In the book C++ Concurrency in Action, when introducing relaxed ordering, the author says:
Relaxed operations on different variables can be freely reordered provided they obey any happens-before relationships they’re bound by
but in this page on cppreference, it gives an example about relaxed ordering
// Thread 1:
r1 = y.load(std::memory_order_relaxed); // A
x.store(r1, std::memory_order_relaxed); // B
// Thread 2:
r2 = x.load(std::memory_order_relaxed); // C
y.store(42, std::memory_order_relaxed); // D
is allowed to produce r1 == r2 == 42 because, although A is sequenced-before B within thread 1 and C is sequenced before D within thread 2, nothing prevents D from appearing before A in the modification order of y, and B from appearing before C in the modification order of x. The side-effect of D on y could be visible to the load A in thread 1 while the side effect of B on x could be visible to the load C in thread 2. In particular, this may occur if D is completed before C in thread 2, either due to compiler reordering or at runtime.
My question is: C is sequenced-before D in thread2 thus C is also happens-before D, right?

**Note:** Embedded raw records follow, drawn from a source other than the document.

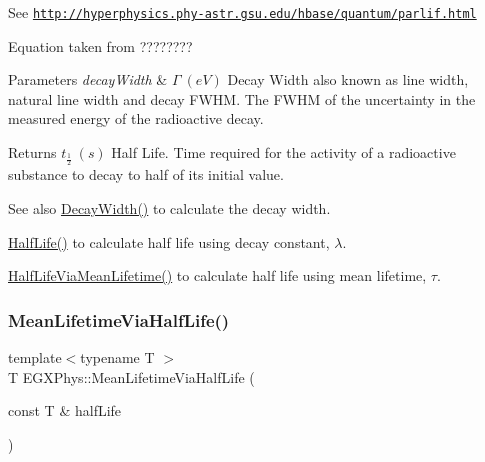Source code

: See \href{http://hyperphysics.phy-astr.gsu.edu/hbase/quantum/parlif.html}{\tt http\+://hyperphysics.\+phy-\/astr.\+gsu.\+edu/hbase/quantum/parlif.\+html}

Equation taken from ????????


\begin{DoxyParams}{Parameters}
{\em decay\+Width} & $\Gamma\ (eV)$ Decay Width also known as line width, natural line width and decay F\+W\+HM. The F\+W\+HM of the uncertainty in the measured energy of the radioactive decay. \\
\hline
\end{DoxyParams}
\begin{DoxyReturn}{Returns}
$t_{\frac{1}{2}}\ (s)$ Half Life. Time required for the activity of a radioactive substance to decay to half of its initial value. 
\end{DoxyReturn}
\begin{DoxySeeAlso}{See also}
\mbox{\hyperlink{group___e_g_x_phys-_decay_width_gae232ec8bb39710131be898c057a25620}{Decay\+Width()}} to calculate the decay width. 

\mbox{\hyperlink{group___e_g_x_phys-_half_life_ga21d268f154fb91c1c556bbfa7fe83ac1}{Half\+Life()}} to calculate half life using decay constant, $\lambda$. 

\mbox{\hyperlink{group___e_g_x_phys-_half_life_gacddef16b62e98b214ec8dd8af7da7dce}{Half\+Life\+Via\+Mean\+Lifetime()}} to calculate half life using mean lifetime, $\tau$. 
\end{DoxySeeAlso}
\mbox{\label{group___e_g_x_phys-_mean_lifetime_ga2586e148263e1f6c8ff89f269a0930ea}} 
\subsubsection{\texorpdfstring{Mean\+Lifetime\+Via\+Half\+Life()}{MeanLifetimeViaHalfLife()}}
{\footnotesize\ttfamily template$<$typename T $>$ \\
T E\+G\+X\+Phys\+::\+Mean\+Lifetime\+Via\+Half\+Life (\begin{DoxyParamCaption}\item[{const T \&}]{half\+Life }\end{DoxyParamCaption})}



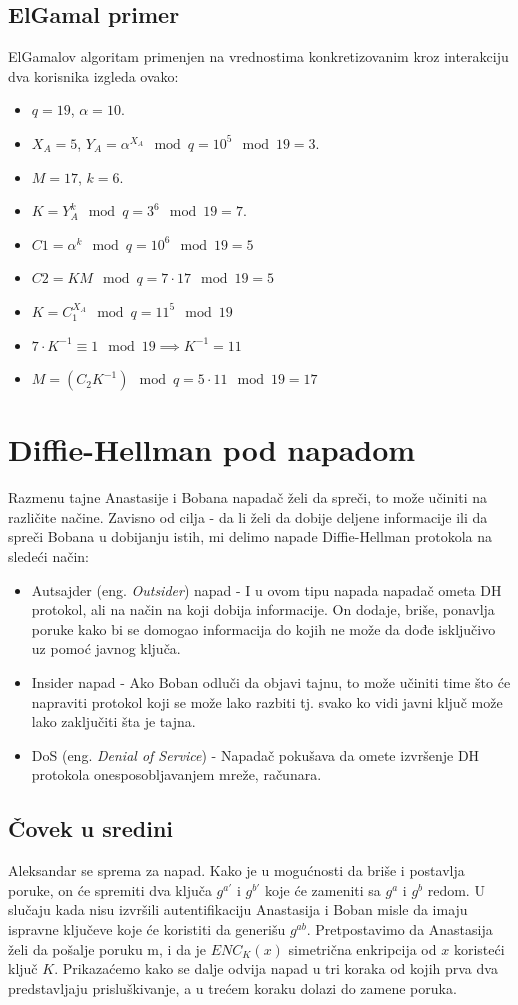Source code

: \documentclass[a4paper]{article}
\begin{document}
\subsection{ElGamal primer}
ElGamalov algoritam primenjen na vrednostima konkretizovanim kroz interakciju dva korisnika izgleda ovako:
\begin{itemize}
  \item $q=19$, $\alpha=10$. 
  \item $X_A=5$, $Y_A=\alpha^{X_A}\mod q=10^5\mod 19=3$.
  \item $M=17$, $k=6$.
  \item $K=Y_A^k\mod q=3^6\mod 19=7$.
  \item $C1=\alpha^k \mod q=10^6\mod 19=5$
  \item $C2=KM\mod q=7\cdot17\mod 19=5$
  \item $K=C_1^{X_A}\mod q=11^5\mod 19$
  \item $7\cdot K^{-1} \equiv 1 \mod 19 \implies K^{-1}=11$
  \item $M=(C_2K^{-1})\mod q=5\cdot 11 \mod 19=17$
\end{itemize}

\section{Diffie-Hellman pod napadom}
Razmenu tajne Anastasije i Bobana napadač želi da spreči, to može učiniti na različite načine. Zavisno od cilja - da li želi da dobije deljene informacije ili da spreči Bobana u dobijanju istih, mi delimo napade Diffie-Hellman protokola na sledeći način:
\begin{itemize}
\item Autsajder (eng. \emph{Outsider}) napad - I u ovom tipu napada napadač ometa DH protokol, ali na način na koji dobija informacije. On dodaje, briše, ponavlja poruke kako bi se domogao informacija do kojih ne može da dođe isključivo uz pomoć javnog ključa.
\item Insider napad - Ako Boban odluči da objavi tajnu, to može učiniti time što će napraviti protokol koji se može lako razbiti tj. svako ko vidi javni ključ može lako zaključiti šta je tajna.
\item DoS (eng. \emph{Denial of Service}) - Napadač pokušava da omete izvršenje DH protokola onesposobljavanjem mreže, računara. \cite{dhpaper}
\end{itemize}


\subsection{Čovek u sredini}
Aleksandar se sprema za napad. Kako je u mogućnosti da briše i postavlja poruke, on će spremiti dva ključa $g^{a'}$ i $g^{b'}$ koje će zameniti sa $g^{a}$ i $g^{b}$ redom. U slučaju kada nisu izvršili autentifikaciju Anastasija i Boban misle da imaju ispravne ključeve koje će koristiti da generišu $g^{ab}$. Pretpostavimo da Anastasija želi da pošalje poruku m, i da je $ENC_{K}(x)$ simetrična enkripcija od $x$ koristeći ključ $K$. Prikazaćemo kako se dalje odvija napad u tri koraka od kojih prva dva predstavljaju prisluškivanje, a u trećem koraku dolazi do zamene poruka.
\end{document}
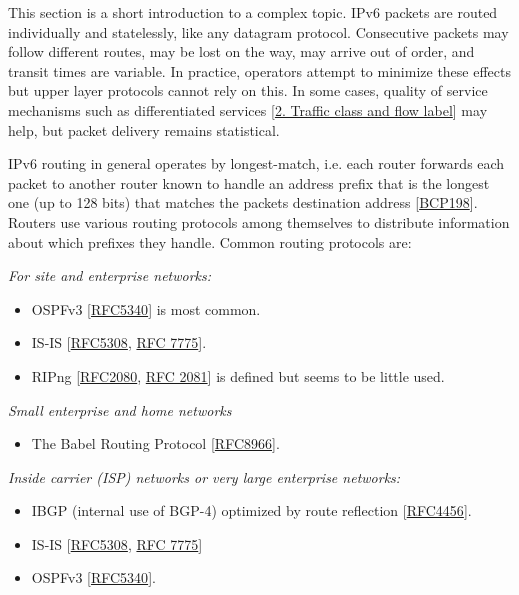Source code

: \documentclass[
]{article}
\providecommand{\tightlist}{%
  \setlength{\itemsep}{0pt}\setlength{\parskip}{0pt}}
\begin{document}
This section is a short introduction to a complex topic. IPv6 packets
are routed individually and statelessly, like any datagram protocol.
Consecutive packets may follow different routes, may be lost on the way,
may arrive out of order, and transit times are variable. In practice,
operators attempt to minimize these effects but upper layer protocols
cannot rely on this. In some cases, quality of service mechanisms such
as differentiated services {[}\hyperref[traffic-class-and-flow-label]{2.
Traffic class and flow label}{]} may help, but packet delivery remains
statistical.

IPv6 routing in general operates by longest-match, i.e. each router
forwards each packet to another router known to handle an address prefix
that is the longest one (up to 128 bits) that matches the
packet\textquotesingle s destination address
{[}\href{https://www.rfc-editor.org/info/bcp198}{BCP198}{]}. Routers use
various routing protocols among themselves to distribute information
about which prefixes they handle. Common routing protocols are:

\emph{For site and enterprise networks:}

\begin{itemize}
\item
  OSPFv3 {[}\href{https://www.rfc-editor.org/info/rfc5340}{RFC5340}{]}
  is most common.
\item
  IS-IS {[}\href{https://www.rfc-editor.org/info/rfc5308}{RFC5308},
  \href{https://www.rfc-editor.org/info/rfc7775}{RFC 7775}{]}.
\item
  RIPng {[}\href{https://www.rfc-editor.org/info/rfc2080}{RFC2080},
  \href{https://www.rfc-editor.org/info/rfc2081}{RFC 2081}{]} is defined
  but seems to be little used.
\end{itemize}

\emph{Small enterprise and home networks}

\begin{itemize}
\tightlist
\item
  The Babel Routing Protocol
  {[}\href{https://www.rfc-editor.org/info/rfc8966}{RFC8966}{]}.
\end{itemize}

\emph{Inside carrier (ISP) networks or very large enterprise networks:}

\begin{itemize}
\item
  IBGP (internal use of BGP-4) optimized by route reflection
  {[}\href{https://www.rfc-editor.org/info/rfc4456}{RFC4456}{]}.
\item
  IS-IS {[}\href{https://www.rfc-editor.org/info/rfc5308}{RFC5308},
  \href{https://www.rfc-editor.org/info/rfc7775}{RFC 7775}{]}
\item
  OSPFv3 {[}\href{https://www.rfc-editor.org/info/rfc5340}{RFC5340}{]}.
\end{itemize}
\end{document}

Does the reordering of operation D and C contradict with what says in the book, that relaxed operations can be reordered but must obey happens-before relationships? In what conditions can relaxed operations be reordered?

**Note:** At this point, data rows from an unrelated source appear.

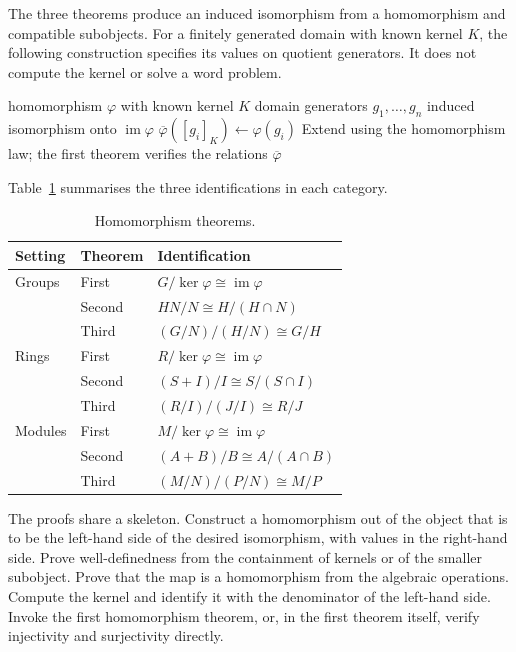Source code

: \documentclass[11pt,letterpaper]{article}
\begin{document}
The three theorems produce an induced isomorphism from a homomorphism and compatible subobjects. For a finitely generated domain with known kernel \(K\), the following construction specifies its values on quotient generators. It does not compute the kernel or solve a word problem.

\begin{algorithm}
\caption{InducedIsomorphism}
\begin{algorithmic}[1]
\Require homomorphism \(\varphi\) with known kernel \(K\)
\Require domain generators \(g_1,\ldots,g_n\)
\Ensure induced isomorphism onto \(\operatorname{im}\varphi\)
	\State \(\overline{\varphi}([g_i]_K) \gets \varphi(g_i)\)
\EndFor
\State Extend using the homomorphism law; the first theorem verifies the relations
\State \Return \(\overline{\varphi}\)
\end{algorithmic}
\end{algorithm}

Table~\ref{tab:iso} summarises the three identifications in each category.

\begin{table}[htbp]
\centering
\caption{Homomorphism theorems.}
\label{tab:iso}
\begin{tabular}{lll}
\toprule
Setting & Theorem & Identification \\
\midrule
Groups & First & \(G/\ker\varphi\cong\operatorname{im}\varphi\) \\
       & Second & \(HN/N\cong H/(H\cap N)\) \\
       & Third & \((G/N)/(H/N)\cong G/H\) \\
\midrule
Rings & First & \(R/\ker\varphi\cong\operatorname{im}\varphi\) \\
      & Second & \((S+I)/I\cong S/(S\cap I)\) \\
      & Third & \((R/I)/(J/I)\cong R/J\) \\
\midrule
Modules & First & \(M/\ker\varphi\cong\operatorname{im}\varphi\) \\
        & Second & \((A+B)/B\cong A/(A\cap B)\) \\
        & Third & \((M/N)/(P/N)\cong M/P\) \\
\bottomrule
\end{tabular}
\end{table}

The proofs share a skeleton. Construct a homomorphism out of the object that is to be the left-hand side of the desired isomorphism, with values in the right-hand side. Prove well-definedness from the containment of kernels or of the smaller subobject. Prove that the map is a homomorphism from the algebraic operations. Compute the kernel and identify it with the denominator of the left-hand side. Invoke the first homomorphism theorem, or, in the first theorem itself, verify injectivity and surjectivity directly.
\end{document}
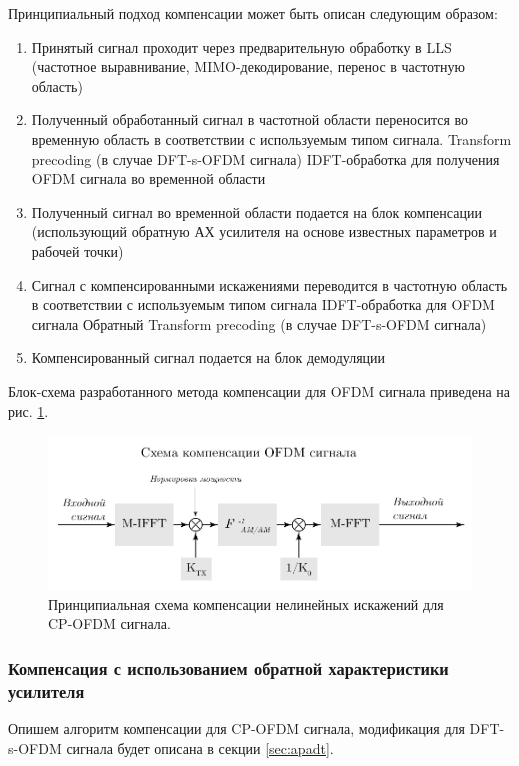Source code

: Принципиальный подход компенсации может быть описан следующим
образом:
\begin{enumerate}
    \item Принятый сигнал проходит через предварительную обработку в LLS
    (частотное выравнивание, MIMO-декодирование, перенос в частотную
    область)
    \item Полученный обработанный сигнал в частотной области переносится во
    временную область в соответствии с используемым типом сигнала.
    \subitem Transform precoding (в случае DFT-s-OFDM сигнала)
    \subitem IDFT-обработка для получения OFDM сигнала во временной области
    \item Полученный сигнал во временной области подается на блок
    компенсации (использующий обратную АХ усилителя на основе известных
    параметров и рабочей точки)
    \item Сигнал с компенсированными искажениями переводится в частотную
    область в соответствии с используемым типом сигнала
    \subitem IDFT-обработка для OFDM сигнала
    \subitem Обратный Transform precoding (в случае DFT-s-OFDM сигнала)
    \item Компенсированный сигнал подается на блок демодуляции
\end{enumerate}

Блок-схема разработанного метода компенсации для OFDM сигнала приведена на
рис. \ref{fig:ofdm_compensation_scheme}.

\begin{figure}[h!]
    \centering
    \includegraphics[width=0.99\linewidth]{figs/ofdm_compensation_scheme.pdf}
    \caption{Принципиальная схема компенсации нелинейных искажений для CP-OFDM сигнала.}
    \label{fig:ofdm_compensation_scheme}
\end{figure}

\subsubsection{Компенсация с использованием обратной характеристики усилителя}
Опишем алгоритм компенсации для CP-OFDM сигнала,
модификация для DFT-s-OFDM сигнала будет описана в секции \ref{sec:apadt}.

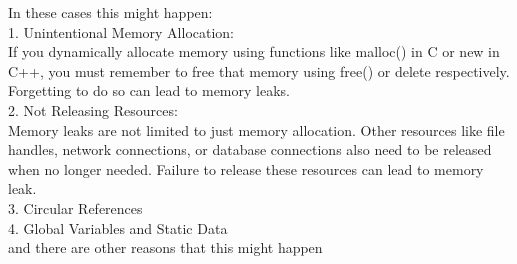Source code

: \documentclass{article}
\begin{document}
In these cases this might happen:\\
1. Unintentional Memory Allocation:\\
If you dynamically allocate memory using functions like malloc() in C or new in C++, you must remember to free that memory using free() or delete respectively. Forgetting to do so can lead to memory leaks.\\
2. Not Releasing Resources:\\
Memory leaks are not limited to just memory allocation. Other resources like file handles, network connections, or database connections also need to be released when no longer needed. Failure to release these resources can lead to memory leak.\\
3. Circular References\\
4. Global Variables and Static Data\\
and there are other reasons that this might happen\\
\end{document}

This is a common misunderstanding. It is true that load C happens before store D. That is not saying that C has to actually be executed, or become visible, before D.
At the end of the day, the only relevance of the happens-before relation, or any other element of the memory model, is what it tells you about what your program will actually do (its observable behavior). And that is ultimately dictated by what values are returned by your loads. The happens-before relation provides such information in three ways:
the coherence rules explained on the page you link (write-write, read-write and so on),
in telling you whether or not you have a data race
via the "visible side effect" rule. (cppreference misstates that rule: it phrases it in terms of modification order, but it is meant to apply to non-atomic variables which in C++20 do not have a modification order.)

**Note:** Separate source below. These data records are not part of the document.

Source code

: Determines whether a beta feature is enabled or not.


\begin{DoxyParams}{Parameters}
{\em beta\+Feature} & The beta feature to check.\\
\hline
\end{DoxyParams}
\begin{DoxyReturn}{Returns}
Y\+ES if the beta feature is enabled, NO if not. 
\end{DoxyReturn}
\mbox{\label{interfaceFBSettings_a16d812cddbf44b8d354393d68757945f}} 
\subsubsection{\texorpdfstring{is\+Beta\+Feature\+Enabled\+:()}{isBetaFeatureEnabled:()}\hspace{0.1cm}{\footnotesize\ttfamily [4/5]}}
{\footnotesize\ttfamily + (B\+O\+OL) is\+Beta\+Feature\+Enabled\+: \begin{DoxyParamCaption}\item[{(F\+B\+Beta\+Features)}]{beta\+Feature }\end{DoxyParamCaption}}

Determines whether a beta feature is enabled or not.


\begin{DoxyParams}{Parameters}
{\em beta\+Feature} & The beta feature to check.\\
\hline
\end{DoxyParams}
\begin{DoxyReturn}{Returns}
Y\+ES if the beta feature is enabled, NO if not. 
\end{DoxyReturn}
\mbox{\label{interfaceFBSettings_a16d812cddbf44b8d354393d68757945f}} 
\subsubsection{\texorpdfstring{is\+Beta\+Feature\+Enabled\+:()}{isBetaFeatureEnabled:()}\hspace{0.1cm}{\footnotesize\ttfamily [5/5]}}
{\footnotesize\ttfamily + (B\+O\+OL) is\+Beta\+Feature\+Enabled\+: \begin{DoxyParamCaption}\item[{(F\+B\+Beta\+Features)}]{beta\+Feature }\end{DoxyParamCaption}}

All of those rules are ultimately based on knowing whether or not you have a happens-before relationship between two reads or writes of the same variable.
So since C and D are accesses to different variables, the only reason that we would care whether one happens before the other is if we can use that fact as part of a longer chain of reasoning, to eventually deduce a happens-before (or a "does not happen before") between two accesses to the same variable. In the program at hand, we have no way to do that. The statement that C happens before D is true but completely useless, and so it does not in any way restrict the compiler / machine from reordering how C and D are actually executed or made visible.
In understanding relations such as happens before, dependency-ordered before, etc, it is best to be guided by the actual formal definitions, and not by your intuition about what their names seem to imply. The names are just names.